Rights Grab at The Royal Opera House | Opera reviews, news & interviews
Rights Grab at The Royal Opera House
A shocking new copyright clause looks set to hit artists

For a creator of any kind, keeping control over what happens to their original work is essential. Their creativity is their livelihood, and their reputation is built on it. They protect it fiercely from other people copying it, altering it, selling it - anything in fact which devalues the work and damages the creators’ earning capacity from it.
So it has come as a shock to the entire theatrical design community to find that the Royal Opera House appears to have drawn up a new contract for any new commission which will attack this core principle, which is the basis of English and European copyright law. The ROH is demanding that its entire stable of creative talent – directors, set and costume designers, lighting and special effects designers, even composers, choreographers and librettists - sign over to the Royal Opera House all their copyright in their work there - in perpetuity.
It’s a worrying development for the future of creative work in the UK, which should exercise everyone who wants to see the best of talents at work in opera, ballet and theatre. For this article I have canvassed opinion widely among creative artists, managers, publishers, lawyers – and I will identify no one so as not to jeopardise their position vis-à-vis any future dealings with the Royal Opera House (ROH). Only this past week, the ROH showed its sledgehammer approach to people it thinks step out of line when it attempted to censure an arts blogger for using ROH publicity stills to illustrate ROH productions.
From correspondence that I have seen from the ROH’s Legal and Business Affairs Department, it appears that these “all-rights” contracts for work done for the ROH’s Education Department and for ROH2 are already in place and non-negotiable. I am told that the same conditions are also being required for work to be done in the main house. And this correspondence contains a clear statement from a writer in the Legal and Business Affairs Department that the ROH’s policy is to acquire copyright in all commissions in future.
What effect might this have? If you look at the 2010/11 Royal Ballet season, most of the work programmed was created by choreographers who emerged from within the Royal Ballet – Frederick Ashton, John Cranko, Kenneth MacMillan, Christopher Wheeldon and so on, who are all now considerable names with productions of their work in companies around the world. If they had handed over their copyrights to the ROH when they made their work originally, they would have no benefit from the longevity of their work; they would have no say even on whether other companies could be allowed to perform the work. The ROH would have the decisive word on whether - or if at all - a work created inside it should ever be seen again.
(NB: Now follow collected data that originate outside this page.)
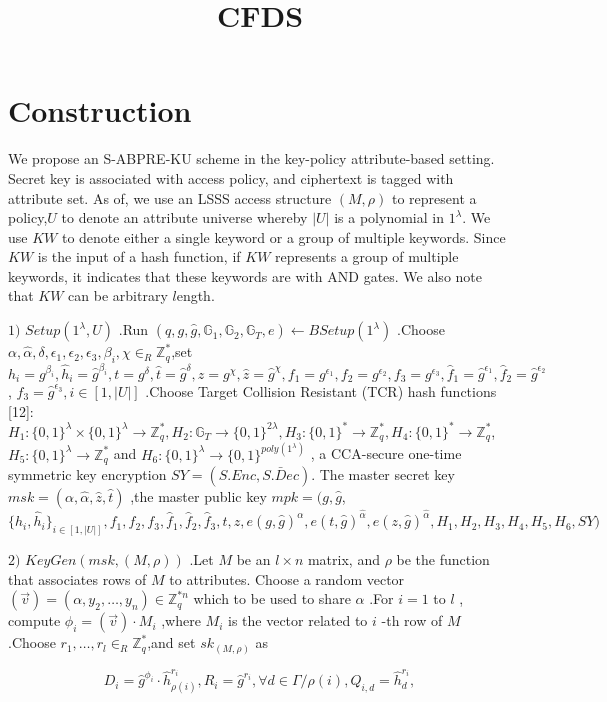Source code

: \documentclass[runningheads]{llncs}
\begin{document}
\title{CFDS}

\section{Construction}
We propose an S-ABPRE-KU scheme in the key-policy attribute-based setting. Secret key is associated with access policy, and ciphertext is tagged with attribute set. As of, we use an LSSS access structure $(M,\rho)$ to represent a policy,$U$ to denote an attribute universe whereby $| U|$ is a polynomial in $1^\lambda .$ We use $KW$ to denote either a single keyword or a group of multiple keywords. Since $KW$ is the input of a hash function, if $KW$ represents a group of multiple keywords, it indicates that these keywords are with AND gates. We also note that $KW$ can be arbitrary $l$ength.

$1) \textit{ Setup}( 1^\lambda , U)$ .Run $(q,g,\hat{g},\mathbb{G}_1,\mathbb{G}_2,\mathbb{G}_T,e)\leftarrow BSetup(1^\lambda)$ .Choose $\alpha,\hat{\alpha},\delta,\epsilon_1,\epsilon_2,\epsilon_3,\beta_i,\chi\in_R\mathbb{Z}_q^*$,set
$h_i=g^{\beta_i},\hat{h}_i=\hat{g}^{\beta_i},t=g^\delta,\hat{t}=\hat{g}^\delta,z=g^\chi,\hat{z}=\hat{g}^\chi,f_1=g^{\epsilon_1},f_2=g^{\epsilon_2},f_3=g^{\epsilon_3},\hat{f}_1=\hat{g}^{\epsilon_1},\hat{f}_2=\hat{g}^{\epsilon_2}$,
$\hat{f}_3=\hat{g}^{\epsilon_3},i\in[1,|U|]$ .Choose Target Collision Resistant (TCR) hash functions [12]:
$H_1:\{0,1\}^\lambda\times\{0,1\}^\lambda\to\mathbb{Z}_q^*,H_2:\mathbb{G}_T\to\{0,1\}^{2\lambda},H_3:\{0,1\}^*\to\mathbb{Z}_q^*,H_4:\{0,1\}^*\to\mathbb{Z}_q^*$,
$H_5:\{0,1\}^\lambda\to\mathbb{Z}_q^*$ and $H_6:\{0,1\}^\lambda\to\{0,1\}^{poly(1^\lambda)}$ , a CCA-secure one-time symmetric key encryption $SY=(S.Enc,\bar{S.Dec}).$ The master secret key $msk=(\alpha,\hat{\alpha},\hat{z},\hat{t})$ ,the master public key $mpk=(g,\hat{g}$, $\{h_i,\hat{h}_i\}_{i\in[1,|U|]},f_1,f_2,f_3,\hat{f}_1,\hat{f}_2,\hat{f}_3,t,z,e(g,\hat{g})^\alpha,e(t,\hat{g})^{\hat{\alpha}},e(z,\hat{g})^{\hat{\alpha}},H_1,H_2,H_3,H_4,H_5,H_6,SY)$

$2) \textit{ KeyGen}( msk, ( M, \rho ) )$ .Let $M$ be an $l\times n$ matrix, and $\rho$ be the function that associates rows of $M$ to
attributes. Choose a random vector $(\vec{v})=(\alpha,y_2,\ldots,y_n)\in\mathbb{Z}_q^{*n}$ which to be used to share $\alpha$ .For $i=1$ to $l$ , compute $\phi_i=(\vec{v})\cdot M_i$ ,where $M_i$ is the vector related to $i$ -th row of $M$ .Choose $r_1,\ldots,r_l\in_R\mathbb{Z}_q^*$,and set $sk_{(M,\rho)}$ as

$$D_i=\hat{g}^{\phi_i}\cdot\hat{h}_{\rho(i)}^{r_i},R_i=\hat{g}^{r_i},\forall d\in\Gamma/\rho(i),Q_{i,d}=\hat{h}_d^{r_i},$$
\end{document}

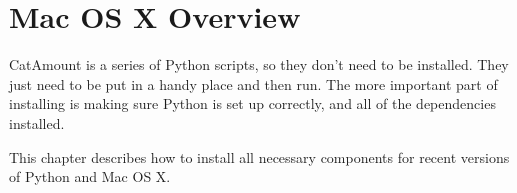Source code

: \chapter{Mac OS X Overview}
\hypertarget{macosx-overview}{}

CatAmount is a series of Python scripts, so they don't need to be
installed. They just need to be put in a handy place and then run.
The more important part of installing is making sure Python is
set up correctly, and all of the dependencies installed.

This chapter describes how to install all necessary components
for recent versions of Python and Mac OS X.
Or, at the other extreme, it could override the creators’ unwillingness for a particular theatre or performers to restage that work, or to be performed in another bowdlerised form.
Certainly Tony Hall, ROH Chief Executive, wants the ROH to have its massive popular success: viz the PR push announcing the forthcoming production of Bonnie Greer’s “opera” inspired by her night with the BNP on BBC TV’s Question Time, the Twitter opera, and the February premiere of Mark-Anthony Turnage’s ROH commission Anna Nicole – her rise and fall from Playboy model to geriatric billionaire’s wife (with scandals, sex, lawsuits) to her early death.
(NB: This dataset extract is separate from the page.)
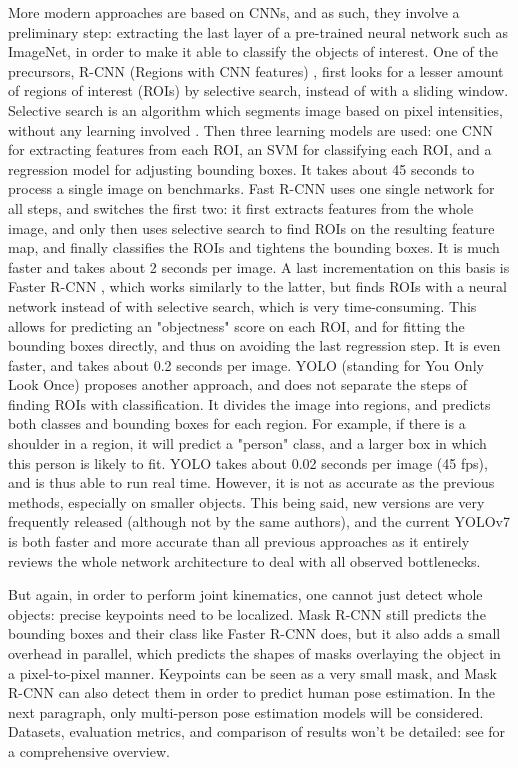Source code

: \clearpage
More modern approaches are based on CNNs, and as such, they involve a preliminary step: extracting the last layer of a pre-trained neural network such as ImageNet, in order to make it able to classify the objects of interest. One of the precursors, R-CNN (Regions with CNN features) \cite{Girshick2014}, first looks for a lesser amount of regions of interest (ROIs) by selective search, instead of with a sliding window. Selective search is an algorithm which segments image based on pixel intensities, without any learning involved \cite{Uijlings2013}. Then three learning models are used: one CNN for extracting features from each ROI, an SVM for classifying each ROI, and a regression model for adjusting bounding boxes. It takes about 45 seconds to process a single image on benchmarks. Fast R-CNN \cite{Girshick2015} uses one single network for all steps, and switches the first two: it first extracts features from the whole image, and only then uses selective search to find ROIs on the resulting feature map, and finally classifies the ROIs and tightens the bounding boxes. It is much faster and takes about 2 seconds per image. A last incrementation on this basis is Faster R-CNN \cite{Ren2015}, which works similarly to the latter, but finds ROIs with a neural network instead of with selective search, which is very time-consuming. This allows for predicting an "objectness" score on each ROI, and for fitting the bounding boxes directly, and thus on avoiding the last regression step. It is even faster, and takes about 0.2 seconds per image. YOLO (standing for You Only Look Once) \cite{Redmon2016} proposes another approach, and does not separate the steps of finding ROIs with classification. It divides the image into regions, and predicts both classes and bounding boxes for each region. For example, if there is a shoulder in a region, it will predict a "person" class, and a larger box in which this person is likely to fit. YOLO takes about 0.02 seconds per image (45 fps), and is thus able to run real time. However, it is not as accurate as the previous methods, especially on smaller objects. This being said, new versions are very frequently released (although not by the same authors), and the current YOLOv7 \cite{Wang2022b} is both faster and more accurate than all previous approaches as it entirely reviews the whole network architecture to deal with all observed bottlenecks.

But again, in order to perform joint kinematics, one cannot just detect whole objects: precise keypoints need to be localized. Mask R-CNN \cite{He2017} still predicts the bounding boxes and their class like Faster R-CNN does, but it also adds a small overhead in parallel, which predicts the shapes of masks overlaying the object in a pixel-to-pixel manner. Keypoints can be seen as a very small mask, and Mask R-CNN can also detect them in order to predict human pose estimation. In the next paragraph, only multi-person pose estimation models will be considered. Datasets, evaluation metrics, and comparison of results won't be detailed: see \cite{Topham2021} for a comprehensive overview.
Redesigning, merchandising, incomplete stagings, digital versions: all examples where the original creators will lose power to ensure their work is seen in the context they intended
Turnage’s librettist is Richard Thomas, author and composer of Jerry Springer, the Opera which achieved more column inches of publicity than any new work from the conventional opera scene. A show which started in workshop at the Battersea Arts Centre, was acclaimed at the Edinburgh Fringe, went on the National Theatre for a successful run, a DVD, transfer to the West End, touring, and productions elsewhere in the world. Under the new ROH rights contracts, the progress of such a edgy production would be left entirely in the hands of the monolithic opera house, and it would capture the future benefits of any emerging talents from the start.
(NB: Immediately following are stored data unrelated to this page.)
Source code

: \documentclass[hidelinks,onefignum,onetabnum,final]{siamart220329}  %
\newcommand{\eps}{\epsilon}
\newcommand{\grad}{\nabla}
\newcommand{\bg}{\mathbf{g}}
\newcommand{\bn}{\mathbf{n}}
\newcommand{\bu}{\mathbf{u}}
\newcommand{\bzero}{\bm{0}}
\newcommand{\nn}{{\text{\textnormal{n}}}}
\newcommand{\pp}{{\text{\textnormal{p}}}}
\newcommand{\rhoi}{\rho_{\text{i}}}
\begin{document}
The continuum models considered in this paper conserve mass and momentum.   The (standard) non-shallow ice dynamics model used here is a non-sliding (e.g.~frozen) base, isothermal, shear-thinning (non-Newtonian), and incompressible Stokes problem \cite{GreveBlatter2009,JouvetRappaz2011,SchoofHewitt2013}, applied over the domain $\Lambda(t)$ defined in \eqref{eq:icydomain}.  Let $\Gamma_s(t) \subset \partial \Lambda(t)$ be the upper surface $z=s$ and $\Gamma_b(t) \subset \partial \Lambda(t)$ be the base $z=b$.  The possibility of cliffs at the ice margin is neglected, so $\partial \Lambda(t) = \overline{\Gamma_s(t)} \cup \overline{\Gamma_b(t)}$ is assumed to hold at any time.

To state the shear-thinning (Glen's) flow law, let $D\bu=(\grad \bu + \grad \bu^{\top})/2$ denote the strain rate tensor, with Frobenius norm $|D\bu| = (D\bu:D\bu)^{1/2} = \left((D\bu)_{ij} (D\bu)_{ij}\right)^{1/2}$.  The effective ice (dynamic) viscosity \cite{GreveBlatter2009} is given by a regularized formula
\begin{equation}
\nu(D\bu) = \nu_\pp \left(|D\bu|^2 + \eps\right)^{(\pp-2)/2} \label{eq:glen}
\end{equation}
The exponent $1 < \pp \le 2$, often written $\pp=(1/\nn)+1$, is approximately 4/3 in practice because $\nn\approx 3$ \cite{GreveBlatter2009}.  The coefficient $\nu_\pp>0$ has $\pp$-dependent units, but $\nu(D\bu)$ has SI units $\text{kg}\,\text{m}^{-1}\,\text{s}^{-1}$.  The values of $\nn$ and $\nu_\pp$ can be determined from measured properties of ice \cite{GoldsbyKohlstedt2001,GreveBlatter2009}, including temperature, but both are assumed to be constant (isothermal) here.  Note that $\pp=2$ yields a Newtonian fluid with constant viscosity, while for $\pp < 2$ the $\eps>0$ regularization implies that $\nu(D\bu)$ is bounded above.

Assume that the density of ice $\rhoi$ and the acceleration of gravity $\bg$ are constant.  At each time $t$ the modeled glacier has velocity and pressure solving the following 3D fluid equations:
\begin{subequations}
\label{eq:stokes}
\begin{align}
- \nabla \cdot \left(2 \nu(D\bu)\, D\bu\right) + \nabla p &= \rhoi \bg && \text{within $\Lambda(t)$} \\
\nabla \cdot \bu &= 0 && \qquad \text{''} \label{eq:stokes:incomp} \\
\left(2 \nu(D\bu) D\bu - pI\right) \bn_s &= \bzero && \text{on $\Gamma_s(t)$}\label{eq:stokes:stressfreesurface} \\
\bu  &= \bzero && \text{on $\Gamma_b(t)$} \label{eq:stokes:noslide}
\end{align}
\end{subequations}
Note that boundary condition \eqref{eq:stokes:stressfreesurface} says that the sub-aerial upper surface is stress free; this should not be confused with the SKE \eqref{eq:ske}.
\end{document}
It is frustrating for the Opera House that perhaps the most critical element of new operas they commission - the score - will fall outside their rights contracts, since composers in general have already assigned their rights to their publishers. In Turnage’s case, this is the mighty Boosey & Hawkes, who as part of the deal make the scores, hire out the instrumental parts, promote their composers’ work worldwide, and ensure they have an income from performance of the music.
However the net cast by the contract over the remainder is wide. The redesigning of an original Royal Ballet creation for performance in a different company; the use of an incomplete production on stage without key elements of the original; the merchandising of iconic designs as tea-cups, dolls or fancy dress; the staging of an exhibition of costumes; the licence to make a cartoon or digital version of a stage production; even a decision by the creators that the ROH should no longer be entrusted with the staging of a production - these are all examples where the original creators would lose any power to ensure their work was seen in the context and standards that they approved of.